Zherebtsov Evgeny A, Zharkikh Elena V, Loktionova Yulia I, Zherebtsova Angelina I, Sidorov Victor V, Rafailov Edik U, Dunaev Andrey V
IEEE Trans Biomed Eng. 2023 Nov;70(11):3073-3081. doi: 10.1109/TBME.2023.3275654. Epub 2023 Oct 19.

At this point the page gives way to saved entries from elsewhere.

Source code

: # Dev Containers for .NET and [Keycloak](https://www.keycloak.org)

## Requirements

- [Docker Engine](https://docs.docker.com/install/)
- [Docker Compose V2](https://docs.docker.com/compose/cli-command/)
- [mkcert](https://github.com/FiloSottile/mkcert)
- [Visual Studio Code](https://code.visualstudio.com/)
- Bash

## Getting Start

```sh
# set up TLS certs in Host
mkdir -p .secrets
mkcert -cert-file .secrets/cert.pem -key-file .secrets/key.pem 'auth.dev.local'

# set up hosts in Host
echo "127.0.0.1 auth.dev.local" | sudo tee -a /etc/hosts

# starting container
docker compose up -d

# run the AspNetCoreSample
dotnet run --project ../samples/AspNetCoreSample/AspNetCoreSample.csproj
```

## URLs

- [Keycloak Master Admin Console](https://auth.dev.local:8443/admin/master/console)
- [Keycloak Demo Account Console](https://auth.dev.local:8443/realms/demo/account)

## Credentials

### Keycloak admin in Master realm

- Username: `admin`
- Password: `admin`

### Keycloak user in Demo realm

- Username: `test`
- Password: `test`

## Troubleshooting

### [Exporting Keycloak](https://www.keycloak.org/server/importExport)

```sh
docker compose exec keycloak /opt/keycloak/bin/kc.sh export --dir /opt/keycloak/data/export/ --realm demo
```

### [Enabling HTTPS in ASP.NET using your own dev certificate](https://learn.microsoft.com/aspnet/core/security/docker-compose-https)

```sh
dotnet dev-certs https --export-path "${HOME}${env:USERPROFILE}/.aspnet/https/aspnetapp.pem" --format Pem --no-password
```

This article presents clinical results of wireless portable dynamic light scattering sensors that implement laser Doppler flowmetry signal processing. It has been verified that the technology can detect microvascular changes associated with diabetes and ageing in volunteers. Studies were conducted primarily on wrist skin. Wavelet continuous spectrum calculation was used to analyse the obtained time series of blood perfusion recordings with respect to the main physiological frequency ranges of vasomotions. In patients with type 2 diabetes, the area under the continuous wavelet spectrum in the endothelial, neurogenic, myogenic, and cardio frequency ranges showed significant diagnostic value for the identification of microvascular changes. Aside from spectral analysis, autocorrelation parameters were also calculated for microcirculatory blood flow oscillations. The groups of elderly volunteers and patients with type 2 diabetes, in comparison with the control group of younger healthy volunteers, showed a statistically significant decrease of the normalised autocorrelation function in time scales up to 10 s. A set of identified parameters was used to test machine learning algorithms to classify the studied groups of young controls, elderly controls, and diabetic patients. Our conclusion describes and discusses the classification metrics that were found to be most effective.
本文介绍了采用激光多普勒血流仪信号处理技术的无线便携式动态光散射传感器的临床结果。现已证实,该技术能够检测志愿者体内与糖尿病和衰老相关的微血管变化。研究主要在手腕皮肤进行。利用小波连续谱计算,针对血管运动的主要生理频率范围,分析所获得的血液灌注记录时间序列。在2型糖尿病患者中,内皮、神经源性、肌源性和心脏频率范围内的连续小波谱下面积,对于识别微血管变化具有显著的诊断价值。除了频谱分析外,还计算了微循环血流振荡的自相关参数。与年轻健康志愿者对照组相比,老年志愿者组和2型糖尿病患者组在长达10秒的时间尺度上,归一化自相关函数出现了统计学上的显著下降。利用一组识别出的参数测试机器学习算法,以对年轻对照组、老年对照组和糖尿病患者这些研究组进行分类。我们的结论描述并讨论了发现的最有效的分类指标。